PROBLEM DESCRIPTION
Across the entries below, how many lines include the word "Hound"? Reply with only the number.

INPUT FOR THIS TASK

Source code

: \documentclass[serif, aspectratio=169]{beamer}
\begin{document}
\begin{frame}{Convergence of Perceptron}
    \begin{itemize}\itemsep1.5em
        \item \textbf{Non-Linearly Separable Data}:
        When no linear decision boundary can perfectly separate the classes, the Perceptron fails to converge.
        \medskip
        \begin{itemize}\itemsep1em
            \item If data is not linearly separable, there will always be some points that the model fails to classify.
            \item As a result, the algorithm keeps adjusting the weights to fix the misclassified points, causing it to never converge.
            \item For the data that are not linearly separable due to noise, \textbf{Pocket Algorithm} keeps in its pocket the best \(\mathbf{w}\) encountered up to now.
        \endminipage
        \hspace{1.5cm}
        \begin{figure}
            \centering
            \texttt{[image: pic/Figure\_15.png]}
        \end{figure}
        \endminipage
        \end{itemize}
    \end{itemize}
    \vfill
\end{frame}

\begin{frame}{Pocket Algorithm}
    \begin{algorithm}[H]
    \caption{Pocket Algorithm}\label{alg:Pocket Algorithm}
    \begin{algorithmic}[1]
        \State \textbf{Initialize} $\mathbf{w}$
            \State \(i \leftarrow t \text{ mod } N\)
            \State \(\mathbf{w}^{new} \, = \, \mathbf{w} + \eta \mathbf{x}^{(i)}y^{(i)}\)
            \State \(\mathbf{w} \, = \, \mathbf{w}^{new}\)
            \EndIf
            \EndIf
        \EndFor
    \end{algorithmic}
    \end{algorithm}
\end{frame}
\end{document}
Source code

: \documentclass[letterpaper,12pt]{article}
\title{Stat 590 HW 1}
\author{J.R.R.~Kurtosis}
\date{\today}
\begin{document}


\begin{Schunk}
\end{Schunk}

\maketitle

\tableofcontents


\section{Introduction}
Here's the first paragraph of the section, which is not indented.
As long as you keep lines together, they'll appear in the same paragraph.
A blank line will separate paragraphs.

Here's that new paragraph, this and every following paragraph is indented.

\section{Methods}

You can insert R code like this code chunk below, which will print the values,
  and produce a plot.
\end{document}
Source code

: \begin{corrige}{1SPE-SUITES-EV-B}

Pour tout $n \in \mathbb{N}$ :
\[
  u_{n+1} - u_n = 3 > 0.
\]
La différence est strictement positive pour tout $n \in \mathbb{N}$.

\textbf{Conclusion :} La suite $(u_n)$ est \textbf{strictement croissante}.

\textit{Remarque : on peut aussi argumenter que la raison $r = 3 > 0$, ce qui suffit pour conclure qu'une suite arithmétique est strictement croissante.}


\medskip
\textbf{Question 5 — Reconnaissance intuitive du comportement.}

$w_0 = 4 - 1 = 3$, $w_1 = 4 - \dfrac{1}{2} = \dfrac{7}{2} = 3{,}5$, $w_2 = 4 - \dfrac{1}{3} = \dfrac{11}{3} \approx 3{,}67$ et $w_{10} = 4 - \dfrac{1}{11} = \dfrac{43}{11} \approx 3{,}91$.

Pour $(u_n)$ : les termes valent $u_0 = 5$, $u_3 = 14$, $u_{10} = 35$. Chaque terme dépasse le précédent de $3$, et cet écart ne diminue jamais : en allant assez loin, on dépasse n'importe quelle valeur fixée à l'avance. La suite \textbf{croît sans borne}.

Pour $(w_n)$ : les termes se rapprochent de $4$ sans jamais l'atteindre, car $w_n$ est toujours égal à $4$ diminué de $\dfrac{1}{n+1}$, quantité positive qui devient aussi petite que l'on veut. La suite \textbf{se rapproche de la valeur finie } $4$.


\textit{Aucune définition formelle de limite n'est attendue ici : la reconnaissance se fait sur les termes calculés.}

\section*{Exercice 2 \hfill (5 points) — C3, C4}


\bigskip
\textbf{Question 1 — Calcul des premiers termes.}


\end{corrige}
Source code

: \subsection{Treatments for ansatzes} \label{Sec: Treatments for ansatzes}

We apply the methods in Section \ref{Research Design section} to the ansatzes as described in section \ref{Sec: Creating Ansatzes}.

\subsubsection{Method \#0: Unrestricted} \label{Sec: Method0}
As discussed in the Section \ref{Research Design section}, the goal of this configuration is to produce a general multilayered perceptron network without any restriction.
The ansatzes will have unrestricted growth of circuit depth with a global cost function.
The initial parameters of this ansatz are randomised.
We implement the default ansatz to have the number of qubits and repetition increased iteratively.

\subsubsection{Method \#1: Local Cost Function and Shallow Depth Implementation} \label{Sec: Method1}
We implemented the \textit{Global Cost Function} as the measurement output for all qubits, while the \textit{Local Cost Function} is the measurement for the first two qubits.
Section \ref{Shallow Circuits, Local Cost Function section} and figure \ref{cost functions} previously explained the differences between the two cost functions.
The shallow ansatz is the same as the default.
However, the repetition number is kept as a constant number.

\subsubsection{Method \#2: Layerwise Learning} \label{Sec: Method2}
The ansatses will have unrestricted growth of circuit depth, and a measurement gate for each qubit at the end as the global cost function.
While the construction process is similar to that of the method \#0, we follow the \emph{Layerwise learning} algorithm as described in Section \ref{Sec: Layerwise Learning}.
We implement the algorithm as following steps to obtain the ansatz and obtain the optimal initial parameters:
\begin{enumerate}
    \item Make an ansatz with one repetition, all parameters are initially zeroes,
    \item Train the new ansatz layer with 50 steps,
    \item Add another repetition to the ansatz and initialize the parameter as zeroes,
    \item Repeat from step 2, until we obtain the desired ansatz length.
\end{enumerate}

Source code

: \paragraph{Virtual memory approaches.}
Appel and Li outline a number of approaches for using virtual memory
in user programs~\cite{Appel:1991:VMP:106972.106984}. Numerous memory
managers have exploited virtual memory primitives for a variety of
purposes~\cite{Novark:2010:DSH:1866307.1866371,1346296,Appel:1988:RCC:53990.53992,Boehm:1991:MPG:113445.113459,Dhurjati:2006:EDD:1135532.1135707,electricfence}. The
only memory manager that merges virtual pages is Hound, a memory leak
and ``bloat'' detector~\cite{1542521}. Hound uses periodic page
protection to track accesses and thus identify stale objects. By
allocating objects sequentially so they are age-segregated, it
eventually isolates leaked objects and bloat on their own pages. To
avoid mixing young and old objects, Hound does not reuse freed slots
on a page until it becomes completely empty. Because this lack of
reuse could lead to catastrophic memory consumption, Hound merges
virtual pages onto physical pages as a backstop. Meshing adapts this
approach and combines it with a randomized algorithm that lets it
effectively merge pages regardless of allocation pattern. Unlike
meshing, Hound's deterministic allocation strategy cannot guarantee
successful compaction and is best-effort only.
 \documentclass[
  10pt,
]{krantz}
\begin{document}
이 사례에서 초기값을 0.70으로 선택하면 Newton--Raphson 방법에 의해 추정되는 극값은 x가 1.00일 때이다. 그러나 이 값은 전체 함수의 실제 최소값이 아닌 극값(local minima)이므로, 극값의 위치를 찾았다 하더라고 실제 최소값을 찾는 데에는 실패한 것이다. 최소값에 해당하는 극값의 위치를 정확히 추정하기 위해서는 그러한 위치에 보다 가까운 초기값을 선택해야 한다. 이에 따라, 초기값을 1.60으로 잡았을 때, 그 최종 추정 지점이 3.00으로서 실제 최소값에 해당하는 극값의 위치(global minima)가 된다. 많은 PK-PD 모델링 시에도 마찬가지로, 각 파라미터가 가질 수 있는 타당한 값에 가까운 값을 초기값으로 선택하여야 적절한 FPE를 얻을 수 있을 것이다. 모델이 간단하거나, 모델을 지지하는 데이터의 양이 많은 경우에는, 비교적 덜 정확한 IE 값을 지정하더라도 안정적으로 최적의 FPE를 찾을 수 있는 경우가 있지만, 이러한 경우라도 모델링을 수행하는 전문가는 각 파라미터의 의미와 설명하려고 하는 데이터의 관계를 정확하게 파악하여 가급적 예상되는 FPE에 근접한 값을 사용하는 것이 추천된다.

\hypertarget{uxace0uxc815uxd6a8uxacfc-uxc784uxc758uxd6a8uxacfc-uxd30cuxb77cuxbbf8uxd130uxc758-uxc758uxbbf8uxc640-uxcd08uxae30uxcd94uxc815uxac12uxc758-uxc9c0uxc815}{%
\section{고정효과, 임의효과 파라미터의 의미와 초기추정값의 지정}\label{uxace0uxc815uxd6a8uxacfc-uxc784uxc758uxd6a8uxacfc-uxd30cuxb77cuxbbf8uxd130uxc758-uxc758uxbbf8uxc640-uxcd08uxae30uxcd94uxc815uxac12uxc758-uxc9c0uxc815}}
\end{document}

SOLUTION TO THE EXERCISE
5